> [How to complete this task]
Return the listing below unchanged, but without pictures.
════════════════════
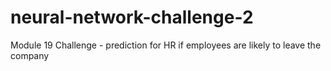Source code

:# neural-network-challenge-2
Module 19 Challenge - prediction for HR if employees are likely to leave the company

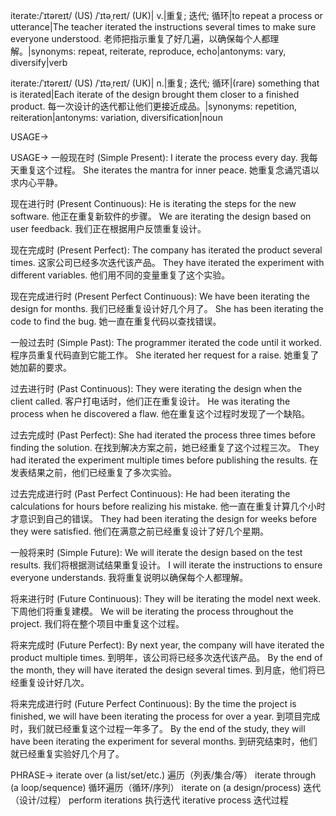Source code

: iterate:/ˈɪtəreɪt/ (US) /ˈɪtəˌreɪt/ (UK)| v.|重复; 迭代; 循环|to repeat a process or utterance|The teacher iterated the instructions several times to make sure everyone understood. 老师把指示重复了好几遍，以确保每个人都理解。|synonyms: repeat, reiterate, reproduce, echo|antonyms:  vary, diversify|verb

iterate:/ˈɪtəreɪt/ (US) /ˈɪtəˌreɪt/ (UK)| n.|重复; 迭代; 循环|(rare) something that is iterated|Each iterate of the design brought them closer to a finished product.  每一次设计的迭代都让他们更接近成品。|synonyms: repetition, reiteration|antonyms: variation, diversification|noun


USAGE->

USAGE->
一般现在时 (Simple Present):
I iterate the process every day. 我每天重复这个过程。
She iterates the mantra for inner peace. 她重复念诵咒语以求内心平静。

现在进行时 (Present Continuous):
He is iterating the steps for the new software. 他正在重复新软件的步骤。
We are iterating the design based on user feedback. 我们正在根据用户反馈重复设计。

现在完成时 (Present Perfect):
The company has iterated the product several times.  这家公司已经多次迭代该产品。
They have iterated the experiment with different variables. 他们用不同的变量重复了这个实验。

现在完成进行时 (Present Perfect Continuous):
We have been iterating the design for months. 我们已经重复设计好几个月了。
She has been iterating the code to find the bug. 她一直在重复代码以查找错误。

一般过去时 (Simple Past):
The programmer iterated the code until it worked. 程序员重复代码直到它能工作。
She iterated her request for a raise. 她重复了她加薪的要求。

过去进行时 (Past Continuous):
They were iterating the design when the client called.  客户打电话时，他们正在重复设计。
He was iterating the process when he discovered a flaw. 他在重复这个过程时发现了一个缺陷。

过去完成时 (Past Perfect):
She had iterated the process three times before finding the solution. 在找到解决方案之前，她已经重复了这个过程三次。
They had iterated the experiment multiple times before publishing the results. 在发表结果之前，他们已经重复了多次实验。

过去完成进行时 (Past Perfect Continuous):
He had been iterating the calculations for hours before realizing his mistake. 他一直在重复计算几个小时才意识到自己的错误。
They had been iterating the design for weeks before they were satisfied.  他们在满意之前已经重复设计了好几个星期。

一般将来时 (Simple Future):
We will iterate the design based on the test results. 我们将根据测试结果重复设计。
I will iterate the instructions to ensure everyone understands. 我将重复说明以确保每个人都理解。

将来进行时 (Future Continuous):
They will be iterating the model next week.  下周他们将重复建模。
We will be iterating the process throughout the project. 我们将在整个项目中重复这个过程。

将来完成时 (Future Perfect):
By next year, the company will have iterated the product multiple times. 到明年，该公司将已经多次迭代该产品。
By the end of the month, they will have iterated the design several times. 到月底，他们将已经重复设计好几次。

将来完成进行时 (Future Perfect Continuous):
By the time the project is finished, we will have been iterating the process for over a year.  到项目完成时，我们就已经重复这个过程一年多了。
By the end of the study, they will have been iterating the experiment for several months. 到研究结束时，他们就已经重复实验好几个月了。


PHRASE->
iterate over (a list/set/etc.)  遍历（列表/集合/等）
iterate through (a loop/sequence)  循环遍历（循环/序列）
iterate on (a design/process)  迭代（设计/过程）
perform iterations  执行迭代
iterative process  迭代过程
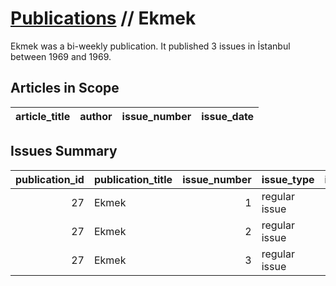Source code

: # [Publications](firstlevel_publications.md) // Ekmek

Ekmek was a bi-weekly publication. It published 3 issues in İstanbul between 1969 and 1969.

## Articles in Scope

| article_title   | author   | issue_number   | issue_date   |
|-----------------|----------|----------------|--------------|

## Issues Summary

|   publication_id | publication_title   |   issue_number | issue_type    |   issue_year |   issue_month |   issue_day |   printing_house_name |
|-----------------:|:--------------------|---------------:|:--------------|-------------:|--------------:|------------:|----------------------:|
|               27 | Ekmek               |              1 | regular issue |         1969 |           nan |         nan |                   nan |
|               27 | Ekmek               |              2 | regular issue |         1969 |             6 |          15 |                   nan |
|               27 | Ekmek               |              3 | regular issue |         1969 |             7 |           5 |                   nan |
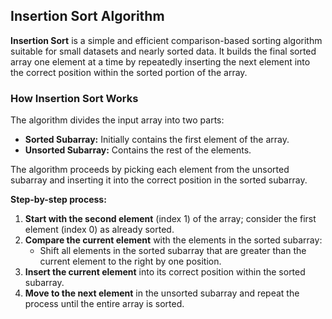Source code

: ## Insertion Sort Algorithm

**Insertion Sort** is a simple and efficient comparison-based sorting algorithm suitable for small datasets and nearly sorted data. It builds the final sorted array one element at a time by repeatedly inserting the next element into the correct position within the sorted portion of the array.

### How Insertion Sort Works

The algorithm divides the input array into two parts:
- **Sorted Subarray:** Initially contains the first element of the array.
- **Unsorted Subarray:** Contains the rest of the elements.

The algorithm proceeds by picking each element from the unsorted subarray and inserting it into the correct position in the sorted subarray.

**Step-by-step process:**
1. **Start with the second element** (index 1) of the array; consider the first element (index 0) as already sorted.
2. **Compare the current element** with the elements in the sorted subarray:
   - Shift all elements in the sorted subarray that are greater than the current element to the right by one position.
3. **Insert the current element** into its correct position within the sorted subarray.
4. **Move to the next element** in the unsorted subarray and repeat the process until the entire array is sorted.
════════════════════
> [Task output]
Source code

:# neural-network-challenge-2
Module 19 Challenge - prediction for HR if employees are likely to leave the company

Source code

: iterate:/ˈɪtəreɪt/ (US) /ˈɪtəˌreɪt/ (UK)| v.|重复; 迭代; 循环|to repeat a process or utterance|The teacher iterated the instructions several times to make sure everyone understood. 老师把指示重复了好几遍，以确保每个人都理解。|synonyms: repeat, reiterate, reproduce, echo|antonyms:  vary, diversify|verb

iterate:/ˈɪtəreɪt/ (US) /ˈɪtəˌreɪt/ (UK)| n.|重复; 迭代; 循环|(rare) something that is iterated|Each iterate of the design brought them closer to a finished product.  每一次设计的迭代都让他们更接近成品。|synonyms: repetition, reiteration|antonyms: variation, diversification|noun


USAGE->

USAGE->
一般现在时 (Simple Present):
I iterate the process every day. 我每天重复这个过程。
She iterates the mantra for inner peace. 她重复念诵咒语以求内心平静。

现在进行时 (Present Continuous):
He is iterating the steps for the new software. 他正在重复新软件的步骤。
We are iterating the design based on user feedback. 我们正在根据用户反馈重复设计。

现在完成时 (Present Perfect):
The company has iterated the product several times.  这家公司已经多次迭代该产品。
They have iterated the experiment with different variables. 他们用不同的变量重复了这个实验。

现在完成进行时 (Present Perfect Continuous):
We have been iterating the design for months. 我们已经重复设计好几个月了。
She has been iterating the code to find the bug. 她一直在重复代码以查找错误。

一般过去时 (Simple Past):
The programmer iterated the code until it worked. 程序员重复代码直到它能工作。
She iterated her request for a raise. 她重复了她加薪的要求。

过去进行时 (Past Continuous):
They were iterating the design when the client called.  客户打电话时，他们正在重复设计。
He was iterating the process when he discovered a flaw. 他在重复这个过程时发现了一个缺陷。

过去完成时 (Past Perfect):
She had iterated the process three times before finding the solution. 在找到解决方案之前，她已经重复了这个过程三次。
They had iterated the experiment multiple times before publishing the results. 在发表结果之前，他们已经重复了多次实验。

过去完成进行时 (Past Perfect Continuous):
He had been iterating the calculations for hours before realizing his mistake. 他一直在重复计算几个小时才意识到自己的错误。
They had been iterating the design for weeks before they were satisfied.  他们在满意之前已经重复设计了好几个星期。

一般将来时 (Simple Future):
We will iterate the design based on the test results. 我们将根据测试结果重复设计。
I will iterate the instructions to ensure everyone understands. 我将重复说明以确保每个人都理解。

将来进行时 (Future Continuous):
They will be iterating the model next week.  下周他们将重复建模。
We will be iterating the process throughout the project. 我们将在整个项目中重复这个过程。

将来完成时 (Future Perfect):
By next year, the company will have iterated the product multiple times. 到明年，该公司将已经多次迭代该产品。
By the end of the month, they will have iterated the design several times. 到月底，他们将已经重复设计好几次。

将来完成进行时 (Future Perfect Continuous):
By the time the project is finished, we will have been iterating the process for over a year.  到项目完成时，我们就已经重复这个过程一年多了。
By the end of the study, they will have been iterating the experiment for several months. 到研究结束时，他们就已经重复实验好几个月了。


PHRASE->
iterate over (a list/set/etc.)  遍历（列表/集合/等）
iterate through (a loop/sequence)  循环遍历（循环/序列）
iterate on (a design/process)  迭代（设计/过程）
perform iterations  执行迭代
iterative process  迭代过程
Source code

: # [Publications](firstlevel_publications.md) // Ekmek

Ekmek was a bi-weekly publication. It published 3 issues in İstanbul between 1969 and 1969.

## Articles in Scope

| article_title   | author   | issue_number   | issue_date   |
|-----------------|----------|----------------|--------------|

## Issues Summary

|   publication_id | publication_title   |   issue_number | issue_type    |   issue_year |   issue_month |   issue_day |   printing_house_name |
|-----------------:|:--------------------|---------------:|:--------------|-------------:|--------------:|------------:|----------------------:|
|               27 | Ekmek               |              1 | regular issue |         1969 |           nan |         nan |                   nan |
|               27 | Ekmek               |              2 | regular issue |         1969 |             6 |          15 |                   nan |
|               27 | Ekmek               |              3 | regular issue |         1969 |             7 |           5 |                   nan |
Source code

: ## Insertion Sort Algorithm

**Insertion Sort** is a simple and efficient comparison-based sorting algorithm suitable for small datasets and nearly sorted data. It builds the final sorted array one element at a time by repeatedly inserting the next element into the correct position within the sorted portion of the array.

### How Insertion Sort Works

The algorithm divides the input array into two parts:
- **Sorted Subarray:** Initially contains the first element of the array.
- **Unsorted Subarray:** Contains the rest of the elements.

The algorithm proceeds by picking each element from the unsorted subarray and inserting it into the correct position in the sorted subarray.

**Step-by-step process:**
1. **Start with the second element** (index 1) of the array; consider the first element (index 0) as already sorted.
2. **Compare the current element** with the elements in the sorted subarray:
   - Shift all elements in the sorted subarray that are greater than the current element to the right by one position.
3. **Insert the current element** into its correct position within the sorted subarray.
4. **Move to the next element** in the unsorted subarray and repeat the process until the entire array is sorted.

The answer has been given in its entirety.